I rated Lowe well enough to be an AB. Remember we were picking the likes of George Bridge above such players so theres no disputing a lot of bad decisions have been made by those last two coaches. Does a team like the ABs need a finicky winger who you have to adapt and change a lot of your style with to get benefit from? No, not really. But he still would have been a basic improvement on players like even Savea at the tail of his career, Bridge, and could even have converted into the answer of replacing Beauden at the back. Instead we persisted with NMS, Naholo, Havili, Reece, all players we would have cared even less about losing and all because Rieko had Lowe's number 11 jersey nailed down.


He was of course only 23 when he decided to leave, it was back in the beggining of the period they had started retaining players (from 2018 onwards I think, they came out saying theyre going to be more aggressive at some point). So he might, all of them, only just missed out.


The main point that Ed made is that situations like Lowe's, Aki's, JGP's, aren't going to happen in future. That's a bit of a "NZ" only problem, because those players need to reach such a high standard to be chosen by the All Blacks, were as a country like Ireland wants them a lot earlier like that. This is basically the 'ready in 3 years' concept Ireland relied on, versus the '5 years and they've left' concept' were that player is now ready to be chosen by the All Blacks (given a contract to play Super, ala SBW, and hopefully Manu).


The 'mercenary' thing that will take longer to expire, and which I was referring to, is the grandparents rule. The new kids coming through now aren't going to have as many gp born overseas, so the amount of players that can leave with a prospect of International rugby offer are going to drop dramatically at some point. All these kiwi fellas playing for a PI, is going to stop sadly.
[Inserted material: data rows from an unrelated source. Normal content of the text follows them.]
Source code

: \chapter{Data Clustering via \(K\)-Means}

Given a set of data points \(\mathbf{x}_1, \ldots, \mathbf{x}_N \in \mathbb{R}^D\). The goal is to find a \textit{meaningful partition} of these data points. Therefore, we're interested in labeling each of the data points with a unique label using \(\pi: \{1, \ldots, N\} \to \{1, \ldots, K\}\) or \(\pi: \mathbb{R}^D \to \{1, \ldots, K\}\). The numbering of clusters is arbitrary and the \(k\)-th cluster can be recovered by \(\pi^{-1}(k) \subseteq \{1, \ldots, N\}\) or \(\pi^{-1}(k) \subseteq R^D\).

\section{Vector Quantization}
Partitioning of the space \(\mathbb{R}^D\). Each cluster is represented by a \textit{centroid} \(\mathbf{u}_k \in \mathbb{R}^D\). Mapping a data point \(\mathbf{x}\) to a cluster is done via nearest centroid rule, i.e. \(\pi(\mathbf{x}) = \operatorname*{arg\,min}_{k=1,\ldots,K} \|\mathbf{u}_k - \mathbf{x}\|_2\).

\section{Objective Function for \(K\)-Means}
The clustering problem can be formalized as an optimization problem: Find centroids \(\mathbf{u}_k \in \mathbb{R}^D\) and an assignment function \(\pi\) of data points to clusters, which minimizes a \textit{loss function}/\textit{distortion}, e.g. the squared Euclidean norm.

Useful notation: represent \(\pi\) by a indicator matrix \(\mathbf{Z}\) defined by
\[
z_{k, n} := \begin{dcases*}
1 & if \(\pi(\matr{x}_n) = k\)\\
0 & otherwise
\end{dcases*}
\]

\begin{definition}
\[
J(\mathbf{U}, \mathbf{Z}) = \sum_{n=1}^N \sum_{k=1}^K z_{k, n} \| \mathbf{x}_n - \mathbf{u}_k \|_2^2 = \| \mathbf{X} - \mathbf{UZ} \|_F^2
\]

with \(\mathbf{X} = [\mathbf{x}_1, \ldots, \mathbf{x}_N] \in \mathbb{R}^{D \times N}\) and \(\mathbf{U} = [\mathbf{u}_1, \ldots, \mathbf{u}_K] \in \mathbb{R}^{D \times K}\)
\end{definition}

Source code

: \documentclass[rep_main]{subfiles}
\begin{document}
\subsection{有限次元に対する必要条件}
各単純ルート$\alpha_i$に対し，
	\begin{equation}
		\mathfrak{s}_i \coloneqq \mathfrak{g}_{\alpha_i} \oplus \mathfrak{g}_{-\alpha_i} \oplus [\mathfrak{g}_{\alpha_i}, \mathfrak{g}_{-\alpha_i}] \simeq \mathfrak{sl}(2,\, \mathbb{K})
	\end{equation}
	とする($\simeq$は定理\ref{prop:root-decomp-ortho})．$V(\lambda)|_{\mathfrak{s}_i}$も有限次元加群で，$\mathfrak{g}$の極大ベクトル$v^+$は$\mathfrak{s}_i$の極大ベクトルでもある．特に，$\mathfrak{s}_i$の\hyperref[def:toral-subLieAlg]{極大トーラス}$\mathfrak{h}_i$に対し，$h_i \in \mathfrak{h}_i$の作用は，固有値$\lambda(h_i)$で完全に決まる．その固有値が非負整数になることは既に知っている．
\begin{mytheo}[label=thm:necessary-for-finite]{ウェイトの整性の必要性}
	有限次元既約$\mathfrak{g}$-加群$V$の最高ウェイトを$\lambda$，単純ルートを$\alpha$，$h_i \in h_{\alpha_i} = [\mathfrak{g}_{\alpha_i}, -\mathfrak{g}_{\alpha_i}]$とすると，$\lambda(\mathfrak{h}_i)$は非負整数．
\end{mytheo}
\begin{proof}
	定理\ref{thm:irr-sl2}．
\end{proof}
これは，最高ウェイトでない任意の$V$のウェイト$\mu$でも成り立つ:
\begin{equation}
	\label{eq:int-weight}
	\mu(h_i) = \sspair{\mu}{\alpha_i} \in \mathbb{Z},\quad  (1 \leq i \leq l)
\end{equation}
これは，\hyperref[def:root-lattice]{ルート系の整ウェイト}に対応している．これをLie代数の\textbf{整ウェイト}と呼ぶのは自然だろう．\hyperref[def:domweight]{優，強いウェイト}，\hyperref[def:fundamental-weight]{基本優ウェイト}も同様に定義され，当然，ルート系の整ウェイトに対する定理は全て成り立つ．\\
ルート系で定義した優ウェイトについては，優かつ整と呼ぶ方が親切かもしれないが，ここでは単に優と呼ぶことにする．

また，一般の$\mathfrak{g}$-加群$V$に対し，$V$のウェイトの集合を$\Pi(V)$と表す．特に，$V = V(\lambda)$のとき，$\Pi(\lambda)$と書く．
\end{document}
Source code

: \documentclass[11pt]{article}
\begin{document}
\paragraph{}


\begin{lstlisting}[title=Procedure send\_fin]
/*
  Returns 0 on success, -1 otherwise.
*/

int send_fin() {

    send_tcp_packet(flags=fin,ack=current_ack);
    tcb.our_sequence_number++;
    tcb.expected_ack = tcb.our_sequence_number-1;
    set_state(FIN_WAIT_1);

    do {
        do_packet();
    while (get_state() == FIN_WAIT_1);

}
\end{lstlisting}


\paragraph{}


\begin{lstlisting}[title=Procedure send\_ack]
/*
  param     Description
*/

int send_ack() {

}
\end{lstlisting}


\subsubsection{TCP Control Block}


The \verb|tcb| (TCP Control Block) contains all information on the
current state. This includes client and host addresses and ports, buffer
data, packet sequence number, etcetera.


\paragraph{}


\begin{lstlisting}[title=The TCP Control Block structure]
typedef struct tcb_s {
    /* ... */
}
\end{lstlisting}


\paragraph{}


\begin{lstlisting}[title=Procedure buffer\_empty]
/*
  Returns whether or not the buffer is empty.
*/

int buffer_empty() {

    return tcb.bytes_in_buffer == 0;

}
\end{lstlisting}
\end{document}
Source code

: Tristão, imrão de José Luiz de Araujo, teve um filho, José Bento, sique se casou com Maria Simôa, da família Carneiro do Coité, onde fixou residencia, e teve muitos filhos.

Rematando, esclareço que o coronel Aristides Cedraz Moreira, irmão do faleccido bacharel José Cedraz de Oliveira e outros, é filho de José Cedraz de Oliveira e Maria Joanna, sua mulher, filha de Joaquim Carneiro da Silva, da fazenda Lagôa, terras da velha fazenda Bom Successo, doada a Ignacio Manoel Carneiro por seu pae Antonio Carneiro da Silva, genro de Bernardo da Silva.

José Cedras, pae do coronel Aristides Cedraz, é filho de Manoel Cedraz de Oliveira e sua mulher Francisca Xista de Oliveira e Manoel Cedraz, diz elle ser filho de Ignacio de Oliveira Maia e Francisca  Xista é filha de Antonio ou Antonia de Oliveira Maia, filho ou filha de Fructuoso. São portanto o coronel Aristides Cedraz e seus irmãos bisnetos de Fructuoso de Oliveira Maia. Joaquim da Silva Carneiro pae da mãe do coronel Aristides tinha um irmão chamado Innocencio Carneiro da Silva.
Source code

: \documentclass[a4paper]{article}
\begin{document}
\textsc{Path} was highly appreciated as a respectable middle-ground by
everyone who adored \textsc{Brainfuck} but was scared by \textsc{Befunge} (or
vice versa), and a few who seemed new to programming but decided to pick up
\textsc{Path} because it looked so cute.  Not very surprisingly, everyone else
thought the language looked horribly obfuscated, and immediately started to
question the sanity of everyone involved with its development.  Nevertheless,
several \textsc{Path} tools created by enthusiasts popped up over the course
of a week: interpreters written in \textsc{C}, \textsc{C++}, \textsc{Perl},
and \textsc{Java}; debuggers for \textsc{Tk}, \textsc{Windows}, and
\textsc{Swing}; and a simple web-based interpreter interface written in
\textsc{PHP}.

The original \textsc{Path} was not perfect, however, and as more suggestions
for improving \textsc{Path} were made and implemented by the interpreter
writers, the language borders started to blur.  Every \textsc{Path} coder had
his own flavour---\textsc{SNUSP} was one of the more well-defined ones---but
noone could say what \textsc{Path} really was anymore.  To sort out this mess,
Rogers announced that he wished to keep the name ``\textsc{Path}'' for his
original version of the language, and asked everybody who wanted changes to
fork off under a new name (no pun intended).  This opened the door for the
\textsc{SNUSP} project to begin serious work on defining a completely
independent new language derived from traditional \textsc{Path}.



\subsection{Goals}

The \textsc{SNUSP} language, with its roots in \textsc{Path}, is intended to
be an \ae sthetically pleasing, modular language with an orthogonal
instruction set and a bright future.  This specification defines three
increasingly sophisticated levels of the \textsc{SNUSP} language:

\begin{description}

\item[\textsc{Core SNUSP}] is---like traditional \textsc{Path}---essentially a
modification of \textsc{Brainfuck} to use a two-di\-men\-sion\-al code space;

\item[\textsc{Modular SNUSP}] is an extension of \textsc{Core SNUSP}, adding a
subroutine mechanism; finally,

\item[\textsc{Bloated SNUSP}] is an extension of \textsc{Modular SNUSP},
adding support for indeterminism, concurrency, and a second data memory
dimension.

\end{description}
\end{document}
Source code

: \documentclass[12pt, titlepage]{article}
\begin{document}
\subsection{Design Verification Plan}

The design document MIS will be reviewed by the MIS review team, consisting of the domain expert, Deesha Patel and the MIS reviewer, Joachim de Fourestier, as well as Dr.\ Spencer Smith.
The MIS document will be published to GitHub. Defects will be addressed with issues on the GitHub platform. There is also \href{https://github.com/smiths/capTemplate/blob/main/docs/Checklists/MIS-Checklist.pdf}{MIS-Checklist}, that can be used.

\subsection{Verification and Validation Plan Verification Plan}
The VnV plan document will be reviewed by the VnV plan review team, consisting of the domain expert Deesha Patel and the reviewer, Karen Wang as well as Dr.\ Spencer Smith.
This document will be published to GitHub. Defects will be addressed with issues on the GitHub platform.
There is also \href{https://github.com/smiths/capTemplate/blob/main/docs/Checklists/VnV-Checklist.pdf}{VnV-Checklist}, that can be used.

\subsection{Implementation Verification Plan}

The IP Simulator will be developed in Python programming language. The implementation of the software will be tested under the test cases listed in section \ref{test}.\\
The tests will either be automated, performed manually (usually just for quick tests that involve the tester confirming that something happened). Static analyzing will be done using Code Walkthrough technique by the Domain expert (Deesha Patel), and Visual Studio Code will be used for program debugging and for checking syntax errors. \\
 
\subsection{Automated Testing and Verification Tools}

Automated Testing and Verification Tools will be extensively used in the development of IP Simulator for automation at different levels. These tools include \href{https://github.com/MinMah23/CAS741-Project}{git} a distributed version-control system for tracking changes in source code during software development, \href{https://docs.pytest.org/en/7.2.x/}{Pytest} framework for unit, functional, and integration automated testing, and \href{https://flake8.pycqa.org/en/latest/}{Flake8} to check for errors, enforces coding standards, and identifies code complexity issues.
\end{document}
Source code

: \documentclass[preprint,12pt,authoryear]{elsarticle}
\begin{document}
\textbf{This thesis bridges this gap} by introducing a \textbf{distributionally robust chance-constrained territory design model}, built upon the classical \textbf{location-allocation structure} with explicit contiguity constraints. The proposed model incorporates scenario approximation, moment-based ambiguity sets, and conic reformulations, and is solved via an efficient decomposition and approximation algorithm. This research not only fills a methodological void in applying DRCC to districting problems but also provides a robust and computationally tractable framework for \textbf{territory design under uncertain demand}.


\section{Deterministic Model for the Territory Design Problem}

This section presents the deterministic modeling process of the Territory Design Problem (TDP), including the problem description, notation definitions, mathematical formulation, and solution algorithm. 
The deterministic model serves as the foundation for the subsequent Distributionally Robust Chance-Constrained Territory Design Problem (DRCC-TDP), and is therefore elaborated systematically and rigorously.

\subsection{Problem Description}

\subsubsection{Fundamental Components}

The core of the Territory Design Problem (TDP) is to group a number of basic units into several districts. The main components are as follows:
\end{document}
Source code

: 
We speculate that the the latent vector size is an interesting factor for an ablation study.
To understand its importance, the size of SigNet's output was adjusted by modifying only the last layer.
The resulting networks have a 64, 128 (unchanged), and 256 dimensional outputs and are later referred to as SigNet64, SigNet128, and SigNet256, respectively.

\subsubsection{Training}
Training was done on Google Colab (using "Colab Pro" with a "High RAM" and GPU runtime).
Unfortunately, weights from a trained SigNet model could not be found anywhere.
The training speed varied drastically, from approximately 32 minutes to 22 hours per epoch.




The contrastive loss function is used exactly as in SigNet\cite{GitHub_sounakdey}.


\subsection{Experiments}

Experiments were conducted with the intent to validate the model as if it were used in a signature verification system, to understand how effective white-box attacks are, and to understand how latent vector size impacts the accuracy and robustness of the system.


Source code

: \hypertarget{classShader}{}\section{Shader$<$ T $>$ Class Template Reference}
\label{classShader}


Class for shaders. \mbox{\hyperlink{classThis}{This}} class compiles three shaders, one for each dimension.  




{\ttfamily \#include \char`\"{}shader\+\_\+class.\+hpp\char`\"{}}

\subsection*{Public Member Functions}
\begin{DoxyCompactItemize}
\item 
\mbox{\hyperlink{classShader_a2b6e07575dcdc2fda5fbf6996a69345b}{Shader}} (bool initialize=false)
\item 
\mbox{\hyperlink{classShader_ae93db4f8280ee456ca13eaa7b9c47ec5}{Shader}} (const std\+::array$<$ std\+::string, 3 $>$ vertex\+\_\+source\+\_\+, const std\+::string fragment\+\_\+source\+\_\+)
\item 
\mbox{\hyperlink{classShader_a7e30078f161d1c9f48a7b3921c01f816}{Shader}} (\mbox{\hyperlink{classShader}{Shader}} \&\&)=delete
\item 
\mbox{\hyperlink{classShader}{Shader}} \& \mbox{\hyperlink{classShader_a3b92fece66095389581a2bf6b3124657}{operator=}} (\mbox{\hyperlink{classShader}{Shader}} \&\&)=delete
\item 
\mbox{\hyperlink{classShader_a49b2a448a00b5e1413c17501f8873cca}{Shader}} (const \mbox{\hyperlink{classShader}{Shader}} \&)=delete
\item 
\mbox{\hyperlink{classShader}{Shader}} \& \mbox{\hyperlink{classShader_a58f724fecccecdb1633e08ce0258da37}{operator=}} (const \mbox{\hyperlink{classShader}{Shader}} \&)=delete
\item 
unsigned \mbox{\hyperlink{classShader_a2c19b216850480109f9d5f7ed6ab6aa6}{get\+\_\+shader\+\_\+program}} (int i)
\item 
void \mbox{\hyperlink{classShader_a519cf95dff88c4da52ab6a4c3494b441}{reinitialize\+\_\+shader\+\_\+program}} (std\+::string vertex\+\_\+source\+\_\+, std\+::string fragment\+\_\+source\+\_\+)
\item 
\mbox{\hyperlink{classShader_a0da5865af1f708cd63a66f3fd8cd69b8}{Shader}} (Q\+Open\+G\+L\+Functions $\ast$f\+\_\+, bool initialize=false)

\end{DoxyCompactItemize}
The new era problem that will replace those old concerns is now French and Japanese clubs (doing the same as NRL teams have done for decades by) picking kids out of school. The problem here is not so much a national identity one, than it is a farm system where 9 in 10 players are left with nothing. A stunted education and no support in a foreign country (well they'll get kicked out of those countries were they don't in Australia).


It's the same sort of situation were NZ would be the big guy, but there weren't many downsides with it. The only one I can think was brought up but a poster on this site, I can't recall who it was, but he seemed to know a lot of kids coming from the Islands weren't really given the capability to fly back home during school xms holidays etc. That is probably something that should be fixed by the union. Otherwise getting someone like Fakatava over here for his last year of school definitely results in NZ being able to pick the cherries off the top but it also allows that player to develop and be able to represent Tonga and under age and possibly even later in his career. Where as a kid being taken from NZ is arguably going to be worse off in every respect other than perhaps money. Not going to develop as a person, not going to develop as a player as much, so I have a lotof sympathy for NZs case that I don't include them in that group but I certainly see where you're coming from and it encourages other countries to think they can do the same while not realising they're making a much worse experience/situation.